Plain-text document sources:
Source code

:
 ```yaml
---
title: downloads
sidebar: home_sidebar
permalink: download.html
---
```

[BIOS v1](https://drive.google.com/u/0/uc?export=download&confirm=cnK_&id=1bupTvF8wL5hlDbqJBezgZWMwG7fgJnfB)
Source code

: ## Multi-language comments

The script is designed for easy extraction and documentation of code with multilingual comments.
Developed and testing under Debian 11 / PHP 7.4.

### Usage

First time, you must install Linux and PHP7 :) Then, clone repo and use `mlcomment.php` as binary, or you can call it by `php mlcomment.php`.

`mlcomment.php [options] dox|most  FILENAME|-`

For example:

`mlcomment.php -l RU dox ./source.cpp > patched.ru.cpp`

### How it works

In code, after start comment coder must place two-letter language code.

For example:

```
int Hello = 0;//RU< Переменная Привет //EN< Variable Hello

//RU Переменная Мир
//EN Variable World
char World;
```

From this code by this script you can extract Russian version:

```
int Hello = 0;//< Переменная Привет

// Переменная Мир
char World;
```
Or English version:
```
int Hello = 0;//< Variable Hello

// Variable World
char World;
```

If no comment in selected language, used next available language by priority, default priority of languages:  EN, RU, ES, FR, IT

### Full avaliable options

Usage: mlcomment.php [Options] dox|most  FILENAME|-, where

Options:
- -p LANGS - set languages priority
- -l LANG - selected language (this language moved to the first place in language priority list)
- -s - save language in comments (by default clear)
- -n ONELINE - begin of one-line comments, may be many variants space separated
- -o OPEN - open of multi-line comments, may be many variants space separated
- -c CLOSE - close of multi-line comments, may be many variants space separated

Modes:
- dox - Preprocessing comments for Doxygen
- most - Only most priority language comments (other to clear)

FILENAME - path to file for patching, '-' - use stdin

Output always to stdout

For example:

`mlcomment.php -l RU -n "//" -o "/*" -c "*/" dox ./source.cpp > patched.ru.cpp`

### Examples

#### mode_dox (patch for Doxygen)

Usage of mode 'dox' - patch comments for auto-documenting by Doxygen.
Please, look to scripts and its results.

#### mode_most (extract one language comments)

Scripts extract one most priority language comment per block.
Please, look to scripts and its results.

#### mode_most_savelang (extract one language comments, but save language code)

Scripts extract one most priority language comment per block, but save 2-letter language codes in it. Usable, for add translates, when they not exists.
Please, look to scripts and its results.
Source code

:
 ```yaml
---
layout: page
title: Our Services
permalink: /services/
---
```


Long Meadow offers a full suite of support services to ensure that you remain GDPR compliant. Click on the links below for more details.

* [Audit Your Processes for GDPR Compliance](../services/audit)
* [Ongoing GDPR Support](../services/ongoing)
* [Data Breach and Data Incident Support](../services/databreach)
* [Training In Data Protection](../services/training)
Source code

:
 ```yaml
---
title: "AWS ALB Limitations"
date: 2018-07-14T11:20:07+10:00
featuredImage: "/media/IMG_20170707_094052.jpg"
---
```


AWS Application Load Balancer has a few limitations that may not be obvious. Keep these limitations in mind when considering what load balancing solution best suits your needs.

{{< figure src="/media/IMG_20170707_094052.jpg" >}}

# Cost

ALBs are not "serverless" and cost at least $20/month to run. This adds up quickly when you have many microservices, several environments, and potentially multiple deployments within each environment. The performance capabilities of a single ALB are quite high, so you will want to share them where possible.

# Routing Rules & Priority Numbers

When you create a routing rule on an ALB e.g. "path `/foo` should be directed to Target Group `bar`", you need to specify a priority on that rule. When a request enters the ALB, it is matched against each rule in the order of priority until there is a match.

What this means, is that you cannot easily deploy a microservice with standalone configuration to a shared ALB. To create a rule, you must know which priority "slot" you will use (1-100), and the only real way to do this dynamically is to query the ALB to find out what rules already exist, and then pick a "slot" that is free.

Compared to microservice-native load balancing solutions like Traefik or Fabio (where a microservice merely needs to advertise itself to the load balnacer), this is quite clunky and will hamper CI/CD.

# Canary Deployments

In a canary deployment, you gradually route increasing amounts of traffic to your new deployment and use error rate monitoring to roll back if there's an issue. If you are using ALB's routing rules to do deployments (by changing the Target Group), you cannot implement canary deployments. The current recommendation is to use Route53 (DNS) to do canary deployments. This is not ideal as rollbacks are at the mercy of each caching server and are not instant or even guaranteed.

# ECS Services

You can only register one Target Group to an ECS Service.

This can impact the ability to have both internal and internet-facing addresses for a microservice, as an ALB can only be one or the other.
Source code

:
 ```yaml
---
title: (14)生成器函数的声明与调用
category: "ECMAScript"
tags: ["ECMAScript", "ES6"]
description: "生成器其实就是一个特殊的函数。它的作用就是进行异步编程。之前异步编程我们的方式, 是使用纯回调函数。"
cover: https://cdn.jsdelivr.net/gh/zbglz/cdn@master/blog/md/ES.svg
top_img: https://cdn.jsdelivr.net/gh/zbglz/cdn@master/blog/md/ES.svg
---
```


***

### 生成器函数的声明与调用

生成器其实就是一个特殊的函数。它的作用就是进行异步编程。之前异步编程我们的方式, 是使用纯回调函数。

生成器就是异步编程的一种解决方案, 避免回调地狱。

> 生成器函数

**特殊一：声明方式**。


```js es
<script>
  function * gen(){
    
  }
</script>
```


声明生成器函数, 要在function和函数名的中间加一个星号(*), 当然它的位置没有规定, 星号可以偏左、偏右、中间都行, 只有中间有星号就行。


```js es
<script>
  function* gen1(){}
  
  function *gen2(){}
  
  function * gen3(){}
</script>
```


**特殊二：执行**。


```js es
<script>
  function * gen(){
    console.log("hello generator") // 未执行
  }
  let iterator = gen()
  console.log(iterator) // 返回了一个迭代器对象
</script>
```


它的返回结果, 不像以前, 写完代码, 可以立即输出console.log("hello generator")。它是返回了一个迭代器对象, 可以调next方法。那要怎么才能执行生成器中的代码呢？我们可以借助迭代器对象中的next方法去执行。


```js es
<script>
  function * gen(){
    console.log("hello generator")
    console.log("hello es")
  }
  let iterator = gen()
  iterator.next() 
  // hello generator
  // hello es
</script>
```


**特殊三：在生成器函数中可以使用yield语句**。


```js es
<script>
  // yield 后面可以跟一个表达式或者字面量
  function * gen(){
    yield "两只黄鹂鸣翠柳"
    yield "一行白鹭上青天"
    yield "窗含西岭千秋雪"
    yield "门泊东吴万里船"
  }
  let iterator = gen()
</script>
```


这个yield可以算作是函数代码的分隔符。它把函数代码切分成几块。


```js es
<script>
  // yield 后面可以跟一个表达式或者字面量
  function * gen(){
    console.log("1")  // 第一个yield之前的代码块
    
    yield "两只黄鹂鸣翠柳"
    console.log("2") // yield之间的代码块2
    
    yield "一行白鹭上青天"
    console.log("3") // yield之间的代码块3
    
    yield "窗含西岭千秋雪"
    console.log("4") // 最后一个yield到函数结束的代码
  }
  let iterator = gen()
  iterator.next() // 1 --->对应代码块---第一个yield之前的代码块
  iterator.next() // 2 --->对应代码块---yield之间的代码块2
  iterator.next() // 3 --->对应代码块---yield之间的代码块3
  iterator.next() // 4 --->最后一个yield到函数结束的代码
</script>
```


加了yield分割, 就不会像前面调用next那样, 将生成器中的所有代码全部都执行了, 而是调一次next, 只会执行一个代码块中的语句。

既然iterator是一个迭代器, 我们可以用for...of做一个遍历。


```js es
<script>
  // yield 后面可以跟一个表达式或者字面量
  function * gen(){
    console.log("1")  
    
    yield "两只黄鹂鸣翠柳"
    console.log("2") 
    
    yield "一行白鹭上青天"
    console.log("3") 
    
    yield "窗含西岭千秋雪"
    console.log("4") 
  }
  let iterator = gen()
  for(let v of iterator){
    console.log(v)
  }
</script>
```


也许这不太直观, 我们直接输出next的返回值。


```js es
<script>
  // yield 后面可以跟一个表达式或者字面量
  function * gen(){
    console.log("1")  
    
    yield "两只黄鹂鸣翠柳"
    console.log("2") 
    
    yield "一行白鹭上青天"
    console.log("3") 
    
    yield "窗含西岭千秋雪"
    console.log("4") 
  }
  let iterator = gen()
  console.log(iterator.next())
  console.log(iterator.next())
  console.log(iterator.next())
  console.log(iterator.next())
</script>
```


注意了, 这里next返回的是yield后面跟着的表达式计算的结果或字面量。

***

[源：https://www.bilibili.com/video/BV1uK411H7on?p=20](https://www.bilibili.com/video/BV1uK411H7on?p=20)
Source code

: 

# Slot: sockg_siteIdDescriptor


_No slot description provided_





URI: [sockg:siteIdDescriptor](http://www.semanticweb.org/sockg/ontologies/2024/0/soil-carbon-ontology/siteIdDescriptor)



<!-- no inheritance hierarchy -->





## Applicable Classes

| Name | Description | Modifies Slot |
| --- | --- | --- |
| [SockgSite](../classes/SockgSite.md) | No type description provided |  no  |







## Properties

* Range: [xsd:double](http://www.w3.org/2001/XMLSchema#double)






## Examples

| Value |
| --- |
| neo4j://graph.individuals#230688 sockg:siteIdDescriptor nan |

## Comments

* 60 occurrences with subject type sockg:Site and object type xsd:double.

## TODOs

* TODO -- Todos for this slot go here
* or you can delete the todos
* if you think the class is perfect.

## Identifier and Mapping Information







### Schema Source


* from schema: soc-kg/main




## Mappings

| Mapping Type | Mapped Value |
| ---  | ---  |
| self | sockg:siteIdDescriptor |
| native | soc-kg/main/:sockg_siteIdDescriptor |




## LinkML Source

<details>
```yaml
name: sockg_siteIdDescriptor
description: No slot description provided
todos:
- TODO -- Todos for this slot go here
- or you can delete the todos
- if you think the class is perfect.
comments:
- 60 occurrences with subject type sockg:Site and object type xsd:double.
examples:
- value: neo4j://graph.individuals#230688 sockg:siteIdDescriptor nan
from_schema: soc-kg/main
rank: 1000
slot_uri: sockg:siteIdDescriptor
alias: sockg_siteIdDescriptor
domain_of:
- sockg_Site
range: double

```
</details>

* _Exercise description_
Work out how many lines of the data above hold the word "variants", and write only the count.

* _Answer section_
3